I decided to see what would happen if I pulled out of Facebook. I did not delete my page, but rather changed to a picture and left a goodbye poem that I wrote. It did not say I am leaving Facebook, but rather talked about slipping away to find the creative playful side of myself. So only those who actually read it and notice that I have not posted anything will figure it out.
My Hypothesis: That Facebook has allowed people to become less actively social, than they would have been before, that instead of real hobbies, people have become sucked into virtual hobbies. That for many people virtual interactions have become acceptable.
Prediction: That by pulling out of Facebook: I will have more time, to do the mundane, like chores, to create and paint, and to have authentic experiences. I also predict that out of the 343 “friends” I have on Facebook, that no more than 15 will notice my absence, and no more than 10 may do something about it, like call or e-mail. This includes family as well.
Experiment: I will for at least 1 month stay away from Facebook all together. I will document the changes I undergo emotionally, physically, and mentally. I will also document any changes I see in those that I interact with primarily on Facebook.

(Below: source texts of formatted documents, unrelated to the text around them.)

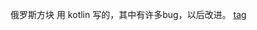  俄罗斯方块 用 kotlin 写的，其中有许多bug，以后改进。
[tag](https://github.com/ccy01/Tetris/blob/master/screenshot/Screenshot_three.png?raw=true)
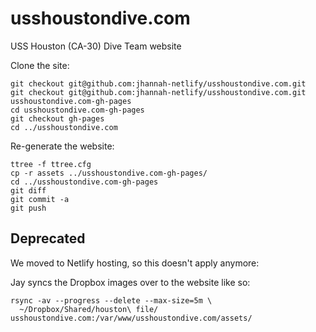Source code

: # usshoustondive.com

USS Houston (CA-30) Dive Team website

Clone the site:

    git checkout git@github.com:jhannah-netlify/usshoustondive.com.git
    git checkout git@github.com:jhannah-netlify/usshoustondive.com.git usshoustondive.com-gh-pages
    cd usshoustondive.com-gh-pages
    git checkout gh-pages
    cd ../usshoustondive.com

Re-generate the website:

    ttree -f ttree.cfg
    cp -r assets ../usshoustondive.com-gh-pages/
    cd ../usshoustondive.com-gh-pages
    git diff
    git commit -a
    git push

## Deprecated

We moved to Netlify hosting, so this doesn't apply anymore:

Jay syncs the Dropbox images over to the website like so:

    rsync -av --progress --delete --max-size=5m \
      ~/Dropbox/Shared/houston\ file/ usshoustondive.com:/var/www/usshoustondive.com/assets/


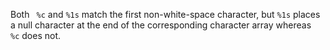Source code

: Both ` %c` and `%1s` match the first non-white-space character, but `%1s` places a null character at the end of the corresponding character array whereas ` %c` does not.
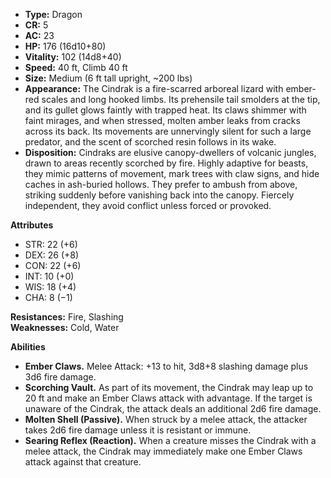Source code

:- **Type:** Dragon
- **CR:** 5
- **AC:** 23
- **HP:** 176 (16d10+80)
- **Vitality:** 102 (14d8+40)
- **Speed:** 40 ft, Climb 40 ft
- **Size:** Medium (6 ft tall upright, ~200 lbs)
- **Appearance:** The Cindrak is a fire-scarred arboreal lizard with ember-red scales and long hooked limbs. Its prehensile tail smolders at the tip, and its gullet glows faintly with trapped heat. Its claws shimmer with faint mirages, and when stressed, molten amber leaks from cracks across its back. Its movements are unnervingly silent for such a large predator, and the scent of scorched resin follows in its wake.
- **Disposition:** Cindraks are elusive canopy-dwellers of volcanic jungles, drawn to areas recently scorched by fire. Highly adaptive for beasts, they mimic patterns of movement, mark trees with claw signs, and hide caches in ash-buried hollows. They prefer to ambush from above, striking suddenly before vanishing back into the canopy. Fiercely independent, they avoid conflict unless forced or provoked.

**Attributes**
- STR: 22 (+6)
- DEX: 26 (+8)
- CON: 22 (+6)
- INT: 10 (+0)
- WIS: 18 (+4)
- CHA: 8 (−1)

**Resistances:** Fire, Slashing  
**Weaknesses:** Cold, Water

**Abilities**
- **Ember Claws.** Melee Attack: +13 to hit, 3d8+8 slashing damage plus 3d6 fire damage.
- **Scorching Vault.** As part of its movement, the Cindrak may leap up to 20 ft and make an Ember Claws attack with advantage. If the target is unaware of the Cindrak, the attack deals an additional 2d6 fire damage.
- **Molten Shell (Passive).** When struck by a melee attack, the attacker takes 2d6 fire damage unless it is resistant or immune.
- **Searing Reflex (Reaction).** When a creature misses the Cindrak with a melee attack, the Cindrak may immediately make one Ember Claws attack against that creature.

I will try to post something everyday, but I tend to work in spurts rather than steady days. I will keep you updated and informed on the changes in my life and in my “friends” I have an alternate Facebook that I will use only to check and see if and only if someone has written on my wall. I will update you on that as well. I am so curious to see if anyone notices. I have only told 1 person on there, because we contact through Facebook and did not want her to think I was ignoring her. Since she is halfway around the world I thought if I told one person, she would be it. The only other is my partner in crime so to speak, who actually talks to me on a regular basis on the phone, and is not into Facebook much at all. So they are the only two who will know and will be sworn to secrecy about the whole project, to keep it authentic and the reactions real.
I hope this may inspire you to go ahead and live it in the real world a bit more!!